> Exercise description:
Using the entries that follow, please report how many lines contain the word "dynamic", with no other words.

===== Dataset content =====

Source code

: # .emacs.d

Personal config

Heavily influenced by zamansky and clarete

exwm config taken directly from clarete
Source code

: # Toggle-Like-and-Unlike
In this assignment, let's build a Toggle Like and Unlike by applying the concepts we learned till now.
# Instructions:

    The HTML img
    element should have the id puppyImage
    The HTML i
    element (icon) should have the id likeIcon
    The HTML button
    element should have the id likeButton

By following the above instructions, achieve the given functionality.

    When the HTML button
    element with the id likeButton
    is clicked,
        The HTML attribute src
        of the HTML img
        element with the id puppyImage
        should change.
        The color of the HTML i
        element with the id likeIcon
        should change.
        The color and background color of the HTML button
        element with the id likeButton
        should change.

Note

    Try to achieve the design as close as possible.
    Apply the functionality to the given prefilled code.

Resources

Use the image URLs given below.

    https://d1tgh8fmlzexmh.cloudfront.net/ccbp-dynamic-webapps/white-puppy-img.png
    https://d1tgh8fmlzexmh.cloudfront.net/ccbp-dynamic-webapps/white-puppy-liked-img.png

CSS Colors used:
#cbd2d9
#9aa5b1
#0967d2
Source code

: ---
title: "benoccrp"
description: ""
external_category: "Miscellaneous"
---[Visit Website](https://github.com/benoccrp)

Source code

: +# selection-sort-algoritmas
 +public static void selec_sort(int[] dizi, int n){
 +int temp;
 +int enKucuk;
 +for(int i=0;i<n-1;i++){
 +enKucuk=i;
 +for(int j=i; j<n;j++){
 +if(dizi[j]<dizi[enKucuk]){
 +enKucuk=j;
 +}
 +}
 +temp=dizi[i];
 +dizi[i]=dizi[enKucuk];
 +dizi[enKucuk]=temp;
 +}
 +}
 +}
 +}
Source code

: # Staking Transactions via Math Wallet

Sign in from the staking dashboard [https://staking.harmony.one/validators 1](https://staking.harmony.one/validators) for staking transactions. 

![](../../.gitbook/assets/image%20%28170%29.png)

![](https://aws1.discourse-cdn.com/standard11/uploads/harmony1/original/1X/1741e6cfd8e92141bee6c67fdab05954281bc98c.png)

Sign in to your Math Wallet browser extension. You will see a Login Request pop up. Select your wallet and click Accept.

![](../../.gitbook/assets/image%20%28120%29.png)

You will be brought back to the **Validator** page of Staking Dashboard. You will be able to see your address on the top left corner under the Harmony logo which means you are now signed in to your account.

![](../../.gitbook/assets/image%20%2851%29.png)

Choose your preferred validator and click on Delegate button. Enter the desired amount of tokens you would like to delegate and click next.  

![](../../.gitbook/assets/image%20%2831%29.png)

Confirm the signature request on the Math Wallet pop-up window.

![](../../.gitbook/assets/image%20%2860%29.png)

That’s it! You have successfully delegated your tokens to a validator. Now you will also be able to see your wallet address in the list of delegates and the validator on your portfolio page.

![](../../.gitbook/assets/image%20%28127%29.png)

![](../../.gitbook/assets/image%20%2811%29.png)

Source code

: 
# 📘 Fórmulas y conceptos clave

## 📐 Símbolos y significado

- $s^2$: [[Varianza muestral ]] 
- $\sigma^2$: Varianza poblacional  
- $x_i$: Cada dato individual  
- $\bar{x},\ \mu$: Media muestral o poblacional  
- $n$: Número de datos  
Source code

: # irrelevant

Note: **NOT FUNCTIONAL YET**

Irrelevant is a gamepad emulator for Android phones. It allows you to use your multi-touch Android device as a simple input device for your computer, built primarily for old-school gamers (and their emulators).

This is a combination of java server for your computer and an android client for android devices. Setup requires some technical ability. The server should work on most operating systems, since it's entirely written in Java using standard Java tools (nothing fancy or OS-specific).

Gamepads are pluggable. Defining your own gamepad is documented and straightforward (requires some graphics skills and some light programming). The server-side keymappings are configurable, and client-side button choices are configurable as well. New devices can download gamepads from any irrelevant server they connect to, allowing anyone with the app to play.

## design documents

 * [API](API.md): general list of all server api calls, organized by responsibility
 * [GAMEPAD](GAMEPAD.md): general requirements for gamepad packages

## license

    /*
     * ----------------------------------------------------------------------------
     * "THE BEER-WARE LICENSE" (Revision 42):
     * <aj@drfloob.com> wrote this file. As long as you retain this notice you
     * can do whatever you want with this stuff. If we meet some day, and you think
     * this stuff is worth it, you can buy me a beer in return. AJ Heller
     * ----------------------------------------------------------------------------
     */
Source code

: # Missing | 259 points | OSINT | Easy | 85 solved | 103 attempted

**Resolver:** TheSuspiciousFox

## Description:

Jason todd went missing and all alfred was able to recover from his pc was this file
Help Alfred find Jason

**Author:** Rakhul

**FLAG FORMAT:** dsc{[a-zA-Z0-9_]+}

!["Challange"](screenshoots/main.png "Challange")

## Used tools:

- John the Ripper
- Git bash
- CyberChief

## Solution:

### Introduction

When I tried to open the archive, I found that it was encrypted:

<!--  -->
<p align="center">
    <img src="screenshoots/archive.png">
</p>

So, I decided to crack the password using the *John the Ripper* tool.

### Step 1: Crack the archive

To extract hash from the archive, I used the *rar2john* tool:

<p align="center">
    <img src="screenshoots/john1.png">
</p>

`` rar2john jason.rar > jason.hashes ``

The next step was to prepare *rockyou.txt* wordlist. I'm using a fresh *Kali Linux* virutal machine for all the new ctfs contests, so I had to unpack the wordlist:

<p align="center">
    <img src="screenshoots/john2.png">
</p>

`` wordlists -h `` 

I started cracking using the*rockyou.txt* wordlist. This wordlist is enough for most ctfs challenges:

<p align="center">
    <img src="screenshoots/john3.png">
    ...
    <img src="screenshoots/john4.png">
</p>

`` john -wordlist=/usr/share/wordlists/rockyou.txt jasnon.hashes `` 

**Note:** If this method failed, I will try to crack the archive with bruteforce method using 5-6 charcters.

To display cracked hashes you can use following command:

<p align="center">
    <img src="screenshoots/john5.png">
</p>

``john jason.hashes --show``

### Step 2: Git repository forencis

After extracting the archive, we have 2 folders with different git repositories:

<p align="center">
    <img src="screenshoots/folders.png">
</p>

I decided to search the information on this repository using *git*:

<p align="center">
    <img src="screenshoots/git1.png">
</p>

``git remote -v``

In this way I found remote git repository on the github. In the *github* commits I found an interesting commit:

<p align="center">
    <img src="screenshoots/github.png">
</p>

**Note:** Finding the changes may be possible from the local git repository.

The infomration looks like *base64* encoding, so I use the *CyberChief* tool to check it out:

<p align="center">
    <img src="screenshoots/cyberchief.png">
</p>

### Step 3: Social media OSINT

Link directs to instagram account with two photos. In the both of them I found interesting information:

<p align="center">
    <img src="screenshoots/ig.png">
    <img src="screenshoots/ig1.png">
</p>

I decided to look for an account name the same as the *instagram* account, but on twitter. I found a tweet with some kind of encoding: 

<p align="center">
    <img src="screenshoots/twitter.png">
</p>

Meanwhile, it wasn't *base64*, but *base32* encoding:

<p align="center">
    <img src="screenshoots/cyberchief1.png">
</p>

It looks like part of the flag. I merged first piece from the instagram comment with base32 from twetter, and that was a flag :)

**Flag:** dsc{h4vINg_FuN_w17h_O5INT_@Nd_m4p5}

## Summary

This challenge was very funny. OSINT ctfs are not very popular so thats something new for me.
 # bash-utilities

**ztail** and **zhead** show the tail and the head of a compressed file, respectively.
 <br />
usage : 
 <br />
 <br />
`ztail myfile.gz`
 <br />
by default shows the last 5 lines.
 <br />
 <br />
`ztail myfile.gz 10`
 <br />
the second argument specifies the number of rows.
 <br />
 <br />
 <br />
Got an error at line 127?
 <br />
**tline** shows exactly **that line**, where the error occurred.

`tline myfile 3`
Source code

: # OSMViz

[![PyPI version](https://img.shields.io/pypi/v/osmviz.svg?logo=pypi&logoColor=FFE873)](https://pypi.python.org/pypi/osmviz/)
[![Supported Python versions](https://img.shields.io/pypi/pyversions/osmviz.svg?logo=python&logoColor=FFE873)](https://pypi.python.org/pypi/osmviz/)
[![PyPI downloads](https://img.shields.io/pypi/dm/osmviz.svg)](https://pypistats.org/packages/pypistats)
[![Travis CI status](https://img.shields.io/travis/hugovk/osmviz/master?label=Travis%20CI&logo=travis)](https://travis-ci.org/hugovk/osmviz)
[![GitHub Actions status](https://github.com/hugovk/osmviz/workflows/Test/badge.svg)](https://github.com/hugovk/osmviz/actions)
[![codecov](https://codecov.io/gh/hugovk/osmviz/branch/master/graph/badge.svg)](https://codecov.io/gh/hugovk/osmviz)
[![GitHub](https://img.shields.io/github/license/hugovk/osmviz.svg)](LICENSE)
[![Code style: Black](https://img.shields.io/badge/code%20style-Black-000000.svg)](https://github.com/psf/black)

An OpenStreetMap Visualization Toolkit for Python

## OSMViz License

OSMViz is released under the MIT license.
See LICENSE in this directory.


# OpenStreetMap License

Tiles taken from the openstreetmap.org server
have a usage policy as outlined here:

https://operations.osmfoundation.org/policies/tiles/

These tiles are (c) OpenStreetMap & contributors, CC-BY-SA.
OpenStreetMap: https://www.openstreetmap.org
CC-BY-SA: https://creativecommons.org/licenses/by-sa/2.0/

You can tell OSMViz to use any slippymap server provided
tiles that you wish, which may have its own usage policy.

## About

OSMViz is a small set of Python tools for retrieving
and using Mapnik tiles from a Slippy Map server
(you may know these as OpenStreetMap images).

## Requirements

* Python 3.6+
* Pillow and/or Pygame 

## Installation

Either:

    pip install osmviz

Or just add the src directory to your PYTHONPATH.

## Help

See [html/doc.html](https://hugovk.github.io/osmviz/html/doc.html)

=====

> Response:
2